Meanwhile, despite the relative importance of Panglong and the profits to be made from the long-distance caravan, other Panthays moved further into Burma, initially as miners anxious to exploit the ruby mines of Mogok; the Baldwin silver mines of Namtu in the Northern Shan State, the jade mines of Mogaung in Kachin State. Numbers of Panthay restaurateurs and innkeepers, merchants and traders settled in the urban centres of upland Burma – chiefly at Lashio, Kengtung, Bhamo and Taunggyi – to service the needs of these miners, passing caravaneers and the local inhabitants, whilst other settlements largely devoted to trade with the indigenous Shan and Karen populations sprang up along the Salween River. Finally, other Panthay elements moved to the major urban centres of the Burmese lowlands, most notably to Mandalay and Rangoon, where they flourished as merchants and representatives of their up – country fellows, as well as middle-men between Panglong and the other "Overland Chinese" settlements of Upper Burma and the "Overseas Chinese" community of the lowland port-cities. Bassein and Moulmein must also have attracted some Panthay settlement, the latter port being a terminus of the overland caravan trade from Yunnan in its own right, via the northern Thai trade route through Kengtung, Chiang Mai and Mae Sariang.
During the greater part of the period of British rule in Burma these Panthay settlers flourished, specialising in all levels of commerce from the international gem markets to shop – and inn-keeping, mule-breeding and peddling or hawking – indeed Yunnanese peddlars (who may or may not have been Muslim) even penetrated into the unadministered and inaccessible hill tracts of "The Triangle" between Mali Hka and Nmai Hka, to the north of Myitkyina. Chiefly, however, beyond the urban centres of the Burmese lowlands, the Panthays continued their involvement in the caravan trade with Yunnan, transporting silk, tea, metal goods and foodstuffs (eggs, fruit, nut and even the renowned Yunnanese hams (doubtless for consumption by their Han fellow countrymen)) from China to Burma, and carrying back European manufactured goods, broadcloths, specialised foodstuffs (edible birds nests, sea slugs) and above all raw cotton, to Yunnan.

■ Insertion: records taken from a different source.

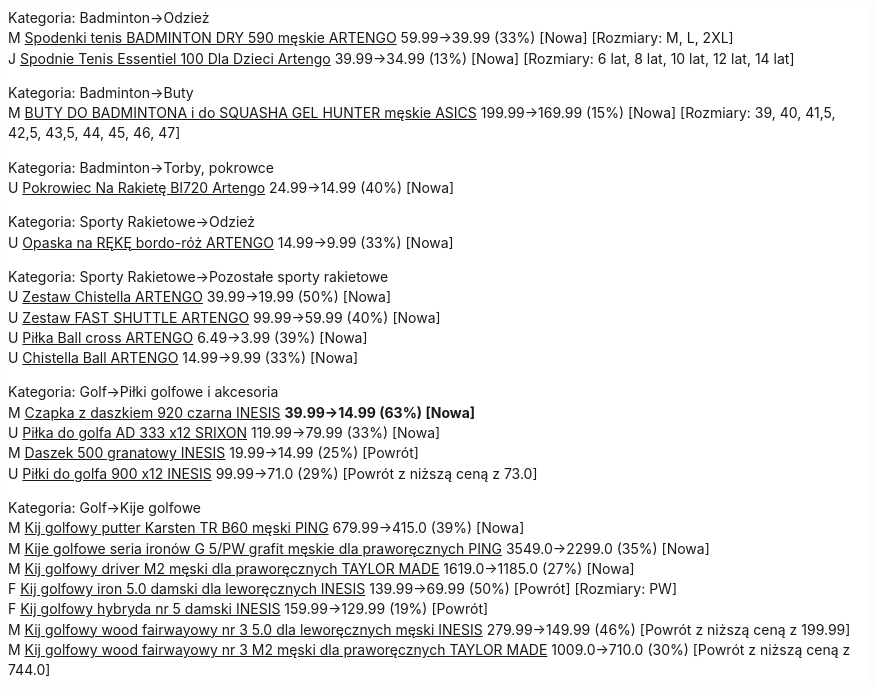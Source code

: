 Kategoria: Badminton->Odzież  
M [Spodenki tenis BADMINTON DRY 590 męskie ARTENGO](http://www.decathlon.pl/spodenki-dry-m-590-fiol-ro-id_8361673.html) 59.99->39.99 (33%) [Nowa] [Rozmiary: M, L, 2XL]  
J [Spodnie Tenis Essentiel 100 Dla Dzieci Artengo](http://www.decathlon.pl/spodnie-essentiel-100-jr-czarn-id_8317489.html) 39.99->34.99 (13%) [Nowa] [Rozmiary: 6 lat, 8 lat, 10 lat, 12 lat, 14 lat]  

Kategoria: Badminton->Buty  
M [BUTY DO BADMINTONA i do SQUASHA GEL HUNTER męskie ASICS](http://www.decathlon.pl/buty-gel-hunter-nieb-ote-id_8398627.html) 199.99->169.99 (15%) [Nowa] [Rozmiary: 39, 40, 41,5, 42,5, 43,5, 44, 45, 46, 47]  

Kategoria: Badminton->Torby, pokrowce  
U [Pokrowiec Na Rakietę Bl720 Artengo](http://www.decathlon.pl/pokrowiec-bl720-nieb-pomara-id_8353021.html) 24.99->14.99 (40%) [Nowa]  

Kategoria: Sporty Rakietowe->Odzież  
U [Opaska na RĘKĘ bordo-róż ARTENGO](http://www.decathlon.pl/opaska-na-rk-bordo-ro-id_8386588.html) 14.99->9.99 (33%) [Nowa]  

Kategoria: Sporty Rakietowe->Pozostałe sporty rakietowe  
U [Zestaw Chistella  ARTENGO](http://www.decathlon.pl/zestaw-chistella-pomaraczowy-id_8373038.html) 39.99->19.99 (50%) [Nowa]  
U [Zestaw FAST SHUTTLE  ARTENGO](http://www.decathlon.pl/zestaw-fast-shuttle-czar-o-id_8371859.html) 99.99->59.99 (40%) [Nowa]  
U [Piłka Ball cross  ARTENGO](http://www.decathlon.pl/pika-ball-cross-pomara-nieb-id_8359912.html) 6.49->3.99 (39%) [Nowa]  
U [Chistella Ball  ARTENGO](http://www.decathlon.pl/chistella-ball-pomaraczowy-id_8359852.html) 14.99->9.99 (33%) [Nowa]  

Kategoria: Golf->Piłki golfowe i akcesoria  
M [Czapka z daszkiem 920 czarna INESIS](http://www.decathlon.pl/czapka-z-daszkiem-920-czarna-id_8356839.html) **39.99->14.99 (63%) [Nowa]**  
U [Piłka do golfa AD 333 x12 SRIXON](http://www.decathlon.pl/piki-ad-333-x12-biae-id_8308376.html) 119.99->79.99 (33%) [Nowa]  
M [Daszek 500 granatowy INESIS](http://www.decathlon.pl/daszek-500-granatowy-id_8356837.html) 19.99->14.99 (25%) [Powrót]  
U [Piłki do golfa 900 x12 INESIS](http://www.decathlon.pl/piki-do-golfa-900-x12-bia-id_8338882.html) 99.99->71.0 (29%) [Powrót z niższą ceną z 73.0]  

Kategoria: Golf->Kije golfowe  
M [Kij golfowy putter Karsten TR B60 męski PING](http://www.decathlon.pl/putter-karsten-tr-b60-id_8308431.html) 679.99->415.0 (39%) [Nowa]  
M [Kije golfowe seria ironów G 5/PW grafit męskie dla praworęcznych PING](http://www.decathlon.pl/seria-ironow-g-5-pw-grafit-r-id_8363236.html) 3549.0->2299.0 (35%) [Nowa]  
M [Kij golfowy driver M2 męski dla praworęcznych TAYLOR MADE](http://www.decathlon.pl/driver-m2-105-regular-id_8363729.html) 1619.0->1185.0 (27%) [Nowa]  
F [Kij golfowy iron 5.0 damski dla leworęcznych INESIS](http://www.decathlon.pl/iron-50-na-sztuki-lh-id_8313030.html) 139.99->69.99 (50%) [Powrót] [Rozmiary: PW]  
F [Kij golfowy hybryda nr 5 damski INESIS](http://www.decathlon.pl/hybryda-nr-5-50--id_8313044.html) 159.99->129.99 (19%) [Powrót]  
M [Kij golfowy wood fairwayowy nr 3 5.0 dla leworęcznych męski INESIS](http://www.decathlon.pl/wood-nr-3-50-lh--id_8313038.html) 279.99->149.99 (46%) [Powrót z niższą ceną z 199.99]  
M [Kij golfowy wood fairwayowy nr 3 M2 męski dla praworęcznych TAYLOR MADE](http://www.decathlon.pl/wood-nr-3-m2-regular-id_8363730.html) 1009.0->710.0 (30%) [Powrót z niższą ceną z 744.0]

In 1931 Harvey estimated the population of Panglong (which was predominantly Panthay) at 5,000 persons. Yet official estimates put the Panthay population of Burma at 2,202 for 1911 (1,427 males and 775 females), whilst by the 1921 Census of India this had declined to 1,517 (1,076 males and 441 females), and by 1931 to 1,106 (685 males and 421 females).
World War II and independence
A Census for 1941 was never taken, being interrupted by World War II and the Japanese invasion; indeed, it was as a result of the Japanese invasion the main Panthay settlement at Panglong was destroyed, and many Panthay fled to Yunnan, or crossed the largely unpoliced jungle frontiers into Thailand and Laos to escape Japanese persecution. The traditional dominance of Panthay in the trade of the Burma-Yunnan frontier region was also set back by the construction of the Burma Road between Lashio and Kunming in 1937–38, and by the exodus of thousands of Yunnanese refugees and Kuomintang troops following the seizure of power by the Chinese Communists in 1949. As a result of these developments, which brought a flood of predominantly Han, and not Hui, "Overland Chinese" to the Burmese Shan States, many Panthay seem to have chosen to migrate to northern Thailand, where their communities continue to flourish.
Panglong, a Chinese Muslim town in British Burma, was entirely destroyed by the Japanese invaders in the Japanese invasion of Burma.[33] The Hui Ma Guanggui became the leader of the Hui Panglong self defense guard created by Su who was sent by the Kuomintang government of the Republic of China to fight against the Japanese invasion of Panglong in 1942. The Japanese destroyed Panglong, burning it and driving out the over 200 Hui households out as refugees. Yunnan and Kokang received Hui refugees from Panglong driven out by the Japanese. One of Ma Guanggui's nephews was Ma Yeye, a son of Ma Guanghua and he narrated the history of Panglang included the Japanese attack.[34] An account of the Japanese attack on the Hui in Panglong was written and published in 1998 by a Hui from Panglong called "Panglong Booklet".[34] The Japanese attack in Burma caused the Hui Mu family to seek refuge in Panglong but they were driven out again to Yunnan from Panglong when the Japanese attacked Panglong.[34]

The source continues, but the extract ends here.